[[ Material for the task open ]]

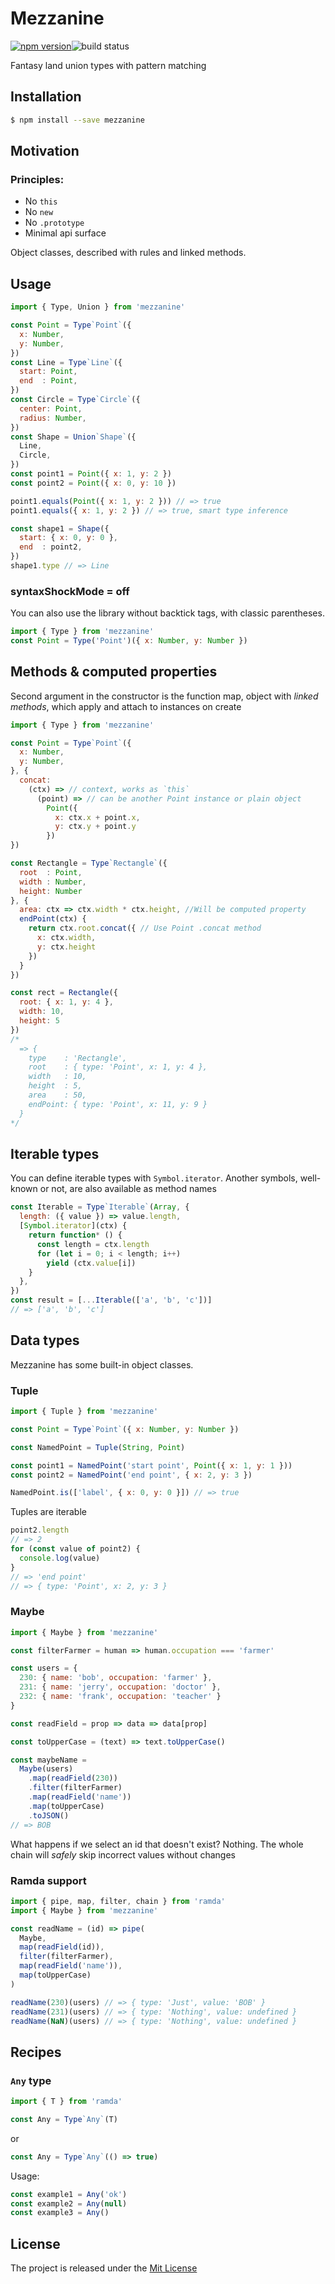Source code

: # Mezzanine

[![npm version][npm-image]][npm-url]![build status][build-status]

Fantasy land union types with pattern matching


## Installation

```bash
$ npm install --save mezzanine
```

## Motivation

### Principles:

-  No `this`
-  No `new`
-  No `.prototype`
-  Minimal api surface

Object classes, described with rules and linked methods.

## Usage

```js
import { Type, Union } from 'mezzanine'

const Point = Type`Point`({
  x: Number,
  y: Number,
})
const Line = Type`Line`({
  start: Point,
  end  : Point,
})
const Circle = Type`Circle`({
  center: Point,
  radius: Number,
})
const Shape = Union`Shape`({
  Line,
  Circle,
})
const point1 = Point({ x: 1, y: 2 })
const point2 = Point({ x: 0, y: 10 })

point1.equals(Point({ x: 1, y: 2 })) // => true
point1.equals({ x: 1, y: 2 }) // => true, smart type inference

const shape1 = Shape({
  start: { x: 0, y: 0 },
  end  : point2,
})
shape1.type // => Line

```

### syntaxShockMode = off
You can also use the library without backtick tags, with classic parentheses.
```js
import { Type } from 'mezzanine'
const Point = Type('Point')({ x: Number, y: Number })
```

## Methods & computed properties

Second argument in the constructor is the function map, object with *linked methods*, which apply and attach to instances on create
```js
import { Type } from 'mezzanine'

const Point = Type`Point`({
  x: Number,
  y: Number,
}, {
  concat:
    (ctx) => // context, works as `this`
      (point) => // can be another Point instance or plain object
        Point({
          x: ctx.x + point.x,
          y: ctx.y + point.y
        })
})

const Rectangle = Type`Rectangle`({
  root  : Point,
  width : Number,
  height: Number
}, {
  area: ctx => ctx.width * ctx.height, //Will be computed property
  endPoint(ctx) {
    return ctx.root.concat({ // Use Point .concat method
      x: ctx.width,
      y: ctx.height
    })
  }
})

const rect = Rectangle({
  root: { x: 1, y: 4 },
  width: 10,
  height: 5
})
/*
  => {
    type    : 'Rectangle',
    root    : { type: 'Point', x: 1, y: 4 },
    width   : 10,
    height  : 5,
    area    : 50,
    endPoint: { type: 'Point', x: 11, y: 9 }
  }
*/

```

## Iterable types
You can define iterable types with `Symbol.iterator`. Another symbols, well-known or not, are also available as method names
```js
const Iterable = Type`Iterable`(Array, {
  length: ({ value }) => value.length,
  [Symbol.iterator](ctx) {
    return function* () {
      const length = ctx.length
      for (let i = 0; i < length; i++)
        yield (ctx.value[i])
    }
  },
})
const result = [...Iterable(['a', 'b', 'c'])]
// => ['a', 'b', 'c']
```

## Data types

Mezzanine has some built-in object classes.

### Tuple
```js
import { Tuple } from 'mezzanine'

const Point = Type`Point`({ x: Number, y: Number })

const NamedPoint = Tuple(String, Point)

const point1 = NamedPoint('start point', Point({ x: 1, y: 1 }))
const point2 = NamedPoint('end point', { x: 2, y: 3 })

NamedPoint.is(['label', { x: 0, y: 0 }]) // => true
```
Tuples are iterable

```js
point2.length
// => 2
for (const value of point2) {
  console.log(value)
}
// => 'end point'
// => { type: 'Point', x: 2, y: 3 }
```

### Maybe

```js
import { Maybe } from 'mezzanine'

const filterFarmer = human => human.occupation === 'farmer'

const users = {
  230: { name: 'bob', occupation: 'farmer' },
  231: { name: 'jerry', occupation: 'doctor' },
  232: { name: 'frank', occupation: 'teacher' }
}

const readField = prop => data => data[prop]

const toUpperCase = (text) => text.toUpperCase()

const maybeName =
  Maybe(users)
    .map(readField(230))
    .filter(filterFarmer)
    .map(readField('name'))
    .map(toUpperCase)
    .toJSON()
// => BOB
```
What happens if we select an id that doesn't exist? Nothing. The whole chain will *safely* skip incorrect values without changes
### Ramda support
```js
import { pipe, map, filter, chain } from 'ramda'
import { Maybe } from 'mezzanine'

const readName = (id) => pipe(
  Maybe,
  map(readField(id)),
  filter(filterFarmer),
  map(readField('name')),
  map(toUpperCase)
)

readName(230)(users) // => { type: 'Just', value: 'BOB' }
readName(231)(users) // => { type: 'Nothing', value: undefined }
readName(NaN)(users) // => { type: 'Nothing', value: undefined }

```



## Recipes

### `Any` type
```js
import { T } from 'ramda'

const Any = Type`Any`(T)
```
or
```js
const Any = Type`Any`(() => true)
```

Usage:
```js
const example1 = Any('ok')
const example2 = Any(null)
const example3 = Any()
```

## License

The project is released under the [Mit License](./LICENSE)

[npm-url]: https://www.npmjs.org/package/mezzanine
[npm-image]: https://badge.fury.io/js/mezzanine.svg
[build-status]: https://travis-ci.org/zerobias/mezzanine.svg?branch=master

[[ Material for the task closed ]]

Task description. Counting only lines that hold the string "filterFarmer", give the number of such lines in the records. Write nothing else.

Response to the task. 3